Un lexique insulaire

On rencontre par exemple, dans le port de Bastia, un récif dit du lion : « le célèbre Leone, noir rocher tacheté de lichens blancs et de mousse »[4], détruit au siècle dernier mais qui survit au travers des récits des voyageurs et des lithographies de l’époque. S’il semble devoir sa dénomination à sa forme, que faut-il penser de cet autre rocher, dit de Léon et sis dans le port de Calvi, dont le nom viendrait d’un pêcheur ayant coutume d’y attacher son filet au début du siècle ? Modeste récif de la région d’Erbalunga, A Zecche relève d’une même pluralité d’interprétations. S’agit-il d’un mot corse désignant la tique ou, suivant une autre étymologie populaire, de ce même rocher (disparu) du port de Menton, appelé A Secca “parce qu’il était à sec”? Nous chercherons ici, à montrer que ces interprétations divergentes se rejoignent, dans une même tentative de recherche d’un sens qui pose problème, parce qu’oublié. Les deux exemples précédents laissent penser, de ce point de vue, à l’existence d’un lexique allogène, dont les origines sont vraisemblablement liées à l’histoire de la navigation.

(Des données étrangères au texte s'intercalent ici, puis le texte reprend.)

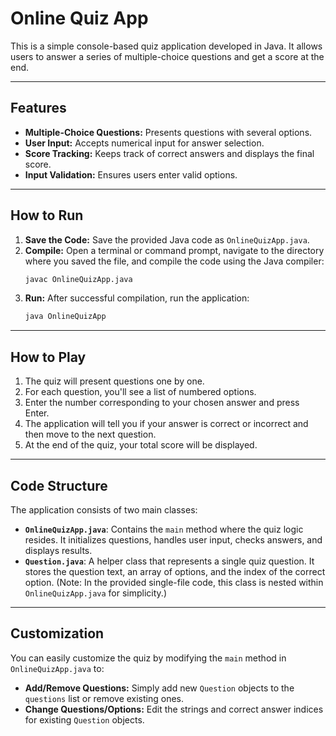 # Online Quiz App

This is a simple console-based quiz application developed in Java. It allows users to answer a series of multiple-choice questions and get a score at the end.

---

## Features

* **Multiple-Choice Questions:** Presents questions with several options.
* **User Input:** Accepts numerical input for answer selection.
* **Score Tracking:** Keeps track of correct answers and displays the final score.
* **Input Validation:** Ensures users enter valid options.

---

## How to Run

1.  **Save the Code:** Save the provided Java code as `OnlineQuizApp.java`.
2.  **Compile:** Open a terminal or command prompt, navigate to the directory where you saved the file, and compile the code using the Java compiler:
    ```bash
    javac OnlineQuizApp.java
    ```
3.  **Run:** After successful compilation, run the application:
    ```bash
    java OnlineQuizApp
    ```

---

## How to Play

1.  The quiz will present questions one by one.
2.  For each question, you'll see a list of numbered options.
3.  Enter the number corresponding to your chosen answer and press Enter.
4.  The application will tell you if your answer is correct or incorrect and then move to the next question.
5.  At the end of the quiz, your total score will be displayed.

---

## Code Structure

The application consists of two main classes:

* **`OnlineQuizApp.java`**: Contains the `main` method where the quiz logic resides. It initializes questions, handles user input, checks answers, and displays results.
* **`Question.java`**: A helper class that represents a single quiz question. It stores the question text, an array of options, and the index of the correct option. (Note: In the provided single-file code, this class is nested within `OnlineQuizApp.java` for simplicity.)

---

## Customization

You can easily customize the quiz by modifying the `main` method in `OnlineQuizApp.java` to:

* **Add/Remove Questions:** Simply add new `Question` objects to the `questions` list or remove existing ones.
* **Change Questions/Options:** Edit the strings and correct answer indices for existing `Question` objects.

Les premières mentions de ces îlots et rochers en mer apparaissent en effet dés le XVI° siècle et parfois plus tôt, sur les cartes marines[5]. Précieux repères pour les marins, une partie d’entre eux doivent aussi leur dénomination aux pêcheurs, pour des raisons analogues. Certains de ces toponymes se retrouvent par ailleurs dès l’antiquité grecque et romaine. Nous prétendons donc qu’ils pourraient s’être conservés, bien qu’on n’en comprenne plus la signification originelle, au travers d’incessantes tentatives de ré-appropriation et de ré-interprétation. Les recueils de cette toponymie insulaire posent toutefois problème, car rares et sujets à caution. En Corse par exemple, le recensement des îlots ne devient exhaustif qu’au XVIII° siècle, avec des relevés comme ceux de Belin. Même si, plus récemment, une publication de l’Istituto Geografico Militare italien a tenté de faire le point sur la question, ces relevés ne donnent ni leurs sources, ni les variantes rencontrées. On peut ainsi supposer, pour une part de ces dénominations, l’emprunt à un accident de relief voisin, cap ou promontoire côtier par exemple, plutôt qu’à une tradition locale ou maritime.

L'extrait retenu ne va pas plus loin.